The systematic study of mass psychology revealed to students the potentialities of invisible manipulation of motives which actuate man in the group. Trotter* and Le Bon**, who approached the subject in a scientific manner, and Graham Wallas***, Walter Lippmann****, and others who continued with searching study of the group mind, established that the group has mental characteristics distinct from those of the individual, and is motivated by impulses and emotions which cannot be explained on the basis of what we know of individual psychology. So the question naturally arose: If we understood the mechanism and motives of the group mind, is it not possible to control and regiment the masses according to our will without their knowing it?[Footnotes are mine.]

It’s the group, baby. Just the group. That’s all that matters – move groups into voting blocs.

The ad agencies are looking for ways to group us so that their ads are effective. So recently Steve Bullock put up a YouTube regarding Citizens United, aimed at Montana progressives. He needs that wing of the party to win, even though he will ignore it once elected. In the same manner, when you hear that candidates are going after “soccer Moms” and “NASCAR dads,” a similar process has taken place.

This general principle that men are very largely actuated by motives which they conceal from themselves is as true of mass as of individual psychology.
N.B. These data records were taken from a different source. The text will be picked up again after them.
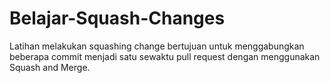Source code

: # Belajar-Squash-Changes

Latihan melakukan squashing change bertujuan untuk menggabungkan beberapa commit menjadi satu sewaktu pull request dengan menggunakan Squash and Merge.
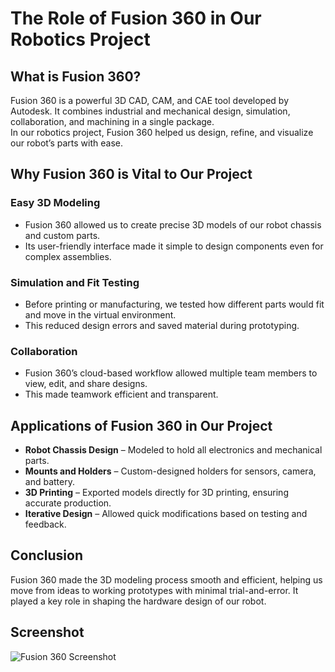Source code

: # The Role of Fusion 360 in Our Robotics Project

## What is Fusion 360?

Fusion 360 is a powerful 3D CAD, CAM, and CAE tool developed by Autodesk. It combines industrial and mechanical design, simulation, collaboration, and machining in a single package.  
In our robotics project, Fusion 360 helped us design, refine, and visualize our robot’s parts with ease.

## Why Fusion 360 is Vital to Our Project

### Easy 3D Modeling
- Fusion 360 allowed us to create precise 3D models of our robot chassis and custom parts.  
- Its user-friendly interface made it simple to design components even for complex assemblies.

### Simulation and Fit Testing
- Before printing or manufacturing, we tested how different parts would fit and move in the virtual environment.  
- This reduced design errors and saved material during prototyping.

### Collaboration
- Fusion 360’s cloud-based workflow allowed multiple team members to view, edit, and share designs.  
- This made teamwork efficient and transparent.

## Applications of Fusion 360 in Our Project

- **Robot Chassis Design** – Modeled to hold all electronics and mechanical parts.  
- **Mounts and Holders** – Custom-designed holders for sensors, camera, and battery.  
- **3D Printing** – Exported models directly for 3D printing, ensuring accurate production.  
- **Iterative Design** – Allowed quick modifications based on testing and feedback.  

## Conclusion

Fusion 360 made the 3D modeling process smooth and efficient, helping us move from ideas to working prototypes with minimal trial-and-error. It played a key role in shaping the hardware design of our robot.

## Screenshot

![Fusion 360 Screenshot](https://drive.google.com/file/d/1H8h10hBRnlHUQkVAoh68KumcylFxlapk/view?usp=drive_link)
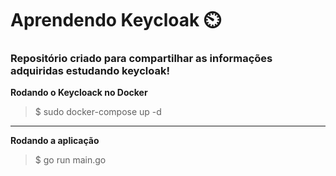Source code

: # Aprendendo Keycloak ⏲️

### Repositório criado para compartilhar as informações adquiridas estudando keycloak! 

**Rodando o Keycloack no Docker**
> $ sudo docker-compose up -d

---

**Rodando a aplicação**
> $ go run main.go
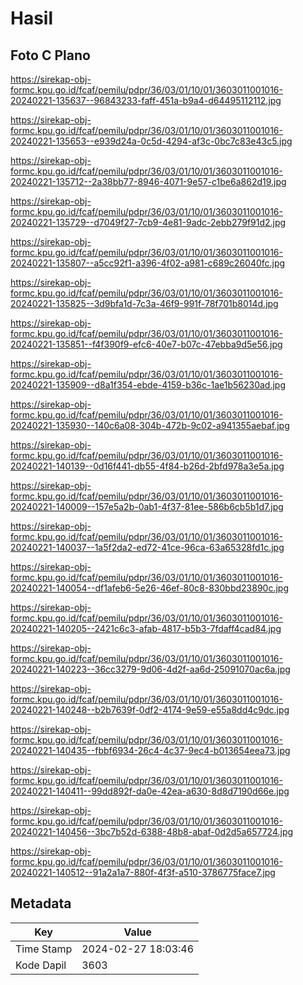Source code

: # Hasil

## Foto C Plano

https://sirekap-obj-formc.kpu.go.id/fcaf/pemilu/pdpr/36/03/01/10/01/3603011001016-20240221-135637--96843233-faff-451a-b9a4-d64495112112.jpg

https://sirekap-obj-formc.kpu.go.id/fcaf/pemilu/pdpr/36/03/01/10/01/3603011001016-20240221-135653--e939d24a-0c5d-4294-af3c-0bc7c83e43c5.jpg

https://sirekap-obj-formc.kpu.go.id/fcaf/pemilu/pdpr/36/03/01/10/01/3603011001016-20240221-135712--2a38bb77-8946-4071-9e57-c1be6a862d19.jpg

https://sirekap-obj-formc.kpu.go.id/fcaf/pemilu/pdpr/36/03/01/10/01/3603011001016-20240221-135729--d7049f27-7cb9-4e81-9adc-2ebb279f91d2.jpg

https://sirekap-obj-formc.kpu.go.id/fcaf/pemilu/pdpr/36/03/01/10/01/3603011001016-20240221-135807--a5cc92f1-a396-4f02-a981-c689c26040fc.jpg

https://sirekap-obj-formc.kpu.go.id/fcaf/pemilu/pdpr/36/03/01/10/01/3603011001016-20240221-135825--3d9bfa1d-7c3a-46f9-991f-78f701b8014d.jpg

https://sirekap-obj-formc.kpu.go.id/fcaf/pemilu/pdpr/36/03/01/10/01/3603011001016-20240221-135851--f4f390f9-efc6-40e7-b07c-47ebba9d5e56.jpg

https://sirekap-obj-formc.kpu.go.id/fcaf/pemilu/pdpr/36/03/01/10/01/3603011001016-20240221-135909--d8a1f354-ebde-4159-b36c-1ae1b56230ad.jpg

https://sirekap-obj-formc.kpu.go.id/fcaf/pemilu/pdpr/36/03/01/10/01/3603011001016-20240221-135930--140c6a08-304b-472b-9c02-a941355aebaf.jpg

https://sirekap-obj-formc.kpu.go.id/fcaf/pemilu/pdpr/36/03/01/10/01/3603011001016-20240221-140139--0d16f441-db55-4f84-b26d-2bfd978a3e5a.jpg

https://sirekap-obj-formc.kpu.go.id/fcaf/pemilu/pdpr/36/03/01/10/01/3603011001016-20240221-140009--157e5a2b-0ab1-4f37-81ee-586b6cb5b1d7.jpg

https://sirekap-obj-formc.kpu.go.id/fcaf/pemilu/pdpr/36/03/01/10/01/3603011001016-20240221-140037--1a5f2da2-ed72-41ce-96ca-63a65328fd1c.jpg

https://sirekap-obj-formc.kpu.go.id/fcaf/pemilu/pdpr/36/03/01/10/01/3603011001016-20240221-140054--df1afeb6-5e26-46ef-80c8-830bbd23890c.jpg

https://sirekap-obj-formc.kpu.go.id/fcaf/pemilu/pdpr/36/03/01/10/01/3603011001016-20240221-140205--2421c6c3-afab-4817-b5b3-7fdaff4cad84.jpg

https://sirekap-obj-formc.kpu.go.id/fcaf/pemilu/pdpr/36/03/01/10/01/3603011001016-20240221-140223--36cc3279-9d06-4d2f-aa6d-25091070ac6a.jpg

https://sirekap-obj-formc.kpu.go.id/fcaf/pemilu/pdpr/36/03/01/10/01/3603011001016-20240221-140248--b2b7639f-0df2-4174-9e59-e55a8dd4c9dc.jpg

https://sirekap-obj-formc.kpu.go.id/fcaf/pemilu/pdpr/36/03/01/10/01/3603011001016-20240221-140435--fbbf6934-26c4-4c37-9ec4-b013654eea73.jpg

https://sirekap-obj-formc.kpu.go.id/fcaf/pemilu/pdpr/36/03/01/10/01/3603011001016-20240221-140411--99dd892f-da0e-42ea-a630-8d8d7190d66e.jpg

https://sirekap-obj-formc.kpu.go.id/fcaf/pemilu/pdpr/36/03/01/10/01/3603011001016-20240221-140456--3bc7b52d-6388-48b8-abaf-0d2d5a657724.jpg

https://sirekap-obj-formc.kpu.go.id/fcaf/pemilu/pdpr/36/03/01/10/01/3603011001016-20240221-140512--91a2a1a7-880f-4f3f-a510-3786775face7.jpg


## Metadata

| Key        | Value               |
| ---------- | ------------------- |
| Time Stamp | 2024-02-27 18:03:46 |
| Kode Dapil | 3603                |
It is evident that the successful propagandist must understand the true motives and not be content to accept the reasons that men give for what they do.

I notice this in my readings and even in travel around the blogs – most political “opinions” are planted in people by means of group psychology. People have not thought these matters through, even though they swear, when cornered, that each belief is the result of painstaking research. Where do they get their opinions, then?

No serious sociologist any longer believes that the voice of the people expresses any divine or specially wise and lofty idea. The voice of the people expresses the mind of the people, and that mind is made up for it by group leaders in who it believes and by those persons who understand the manipulation of public opinion. It is composed of inherited prejudices and symbols and clichés and verbal formulas supplied to them by the leaders.

Again, advertising rules.

Political campaigns today are all side shows, all honors, all bombast, glitter and speeches. These are for the most part unrelated to the main business of studying the public scientifically, or supplying the public with party, candidate, platform and performance, and selling the public these ideas and practices.

His book was published in 1928.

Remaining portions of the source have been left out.